Undicisettembre: What are your thought about the firefighters who went into the Towers risking their own lives to save others?

Krista Salvatore: They are absolute heroes! There are no other ways to describe them, they knew while going in that they were not going to make it out. When my building was hit there were so many firefighters going up, they were doing all that they could to save lives and they were giving their own for that.


Undicisettembre: Did you suffer from Post Traumatic Stress?

Krista Salvatore: I did. I went to see a counselor for a little while, I was depressed which was hard because people expected me to be grateful that I was okay but I was depressed because I had a lot of guilt.

It took me a good year to get back to myself, I still think about it everyday. I think that now I'm grateful that I have kids and a legacy. I still think about it. Some days when I see certain things it's harder than others, but again it took me a good year to really get back to myself.


Undicisettembre: How does 9/11 affect your everyday life?

Krista Salvatore: I really try to be grateful for little things and not to stress over little things and realize there are people out there fighting to make sure this doesn't happen to us again, that there's never an attack on the US soil again. There are soldiers that are deployed and they are fighting terrorism and I try to be appreciative of that.

Every 9/11 I do a walk with a group of people here in Saint Louis, we walk 21 miles to the Arch [picture on the right shows Salvatore at the 2015 march with her father], which is a monument we have here in Saint Louis, and we all carry flags. We are from 600 to a thousand people and we remember people who died on that day and people who are fighting for us. There are a lot of firefighters and military members who do the walk with us.


Undicisettembre: Have you been to Ground Zero after 9/11?

Krista Salvatore: I went one time in 2003. It was really, really hard. It was very sad.

I really want to go again. When I went it was a construction zone, so it was sad.

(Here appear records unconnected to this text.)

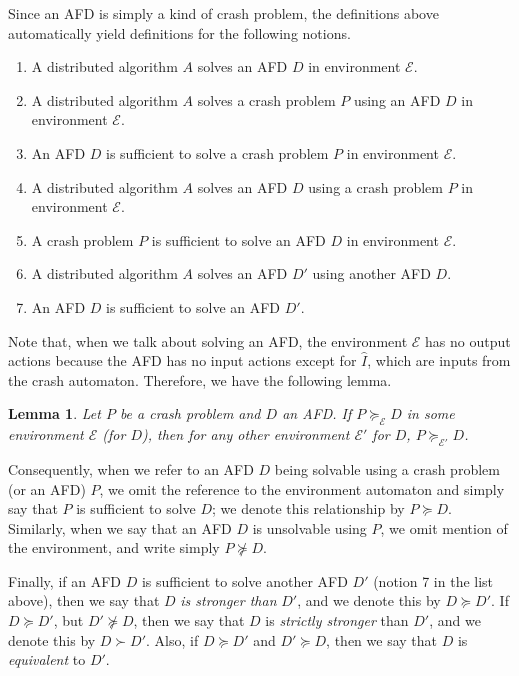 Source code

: \documentclass[11pt]{article}
\numberwithin{theorem}{section}
\newtheorem{lemma}[theorem]{Lemma}
\newcommand{\stronger}{\succeq}
\newcommand{\FD}{D}
\begin{document}
Since an AFD is simply a kind of crash problem, the definitions above
automatically yield definitions for the following notions.
\begin{enumerate}
\item 
A distributed algorithm $A$ solves an AFD $\FD$ in environment $\mathcal{E}$.
\item 
A distributed algorithm $A$ solves a crash problem $P$ using an AFD
$\FD$ in environment $\mathcal{E}$.
\item 
An AFD $\FD$ is sufficient to solve a crash problem $P$ in environment
$\mathcal{E}$.
\item 
A distributed algorithm $A$ solves an AFD $\FD$ using a crash problem
$P$ in environment $\mathcal{E}$.
\item 
A crash problem $P$ is sufficient to solve an AFD $\FD$ in environment
$\mathcal{E}$.
\item 
A distributed algorithm $A$ solves an AFD $\FD'$ using another AFD
$\FD$.
\item 
An AFD $\FD$ is sufficient to solve an AFD $\FD'$.
\end{enumerate}

Note that, when we talk about solving an AFD, the environment
$\mathcal{E}$ has no output actions because the AFD has no input
actions except for $\hat{I}$, which are inputs from the crash
automaton. 
Therefore, we have the following lemma.

\begin{lemma}
Let $P$ be a crash problem and $\FD$ an AFD.
If $P \stronger_\mathcal{E} \FD$ in some environment $\mathcal{E}$
(for $\FD$), then for any other environment $\mathcal{E}'$ for $\FD$,
$P \stronger_{\mathcal{E}'} \FD$. 
\end{lemma}

Consequently, when we refer to an AFD $D$ being solvable using a crash
problem (or an AFD) $P$, we omit the reference to the environment
automaton and simply say that $P$ is sufficient to solve $\FD$; we
denote this relationship by $P \stronger \FD$. 
Similarly, when we say that an AFD $\FD$ is unsolvable using $P$, we
omit mention of the environment, and write simply $P \not \stronger \FD$.

Finally, if an AFD $\FD$ is sufficient to solve another AFD $\FD'$ (notion 7 in the list above), then
we say that $\FD$ \emph{is stronger than} $\FD'$, and we denote this
by $\FD \stronger \FD'$. 
If $\FD \stronger \FD'$, but $\FD' \not\stronger \FD$, then we
say that $\FD$ is \emph{strictly stronger} than $\FD'$, and we denote this
by $\FD \succ \FD'$. Also, if  $D \stronger D'$ and $D' \stronger D$, then we say that $D$ is \emph{equivalent} to $D'$.
\end{document}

Undicisettembre: What do you think about conspiracy theories that claim that 9/11 is an inside job?

Krista Salvatore: I think it's completely bogus. There's no fact to support that.


Undicisettembre: Do you think the nation is still living in fear or has it regained its standing in the World?

Krista Salvatore: I don't think we live in fear, but to be honest it scares me a little bit because I fear we are getting a little complacent. After 9/11 we were on very high alert and we did live in fear for a little while, everyone was supersensitive that anything can potentially be a threat and now we became complacent and it makes me a little bit scared that something like that can happen again.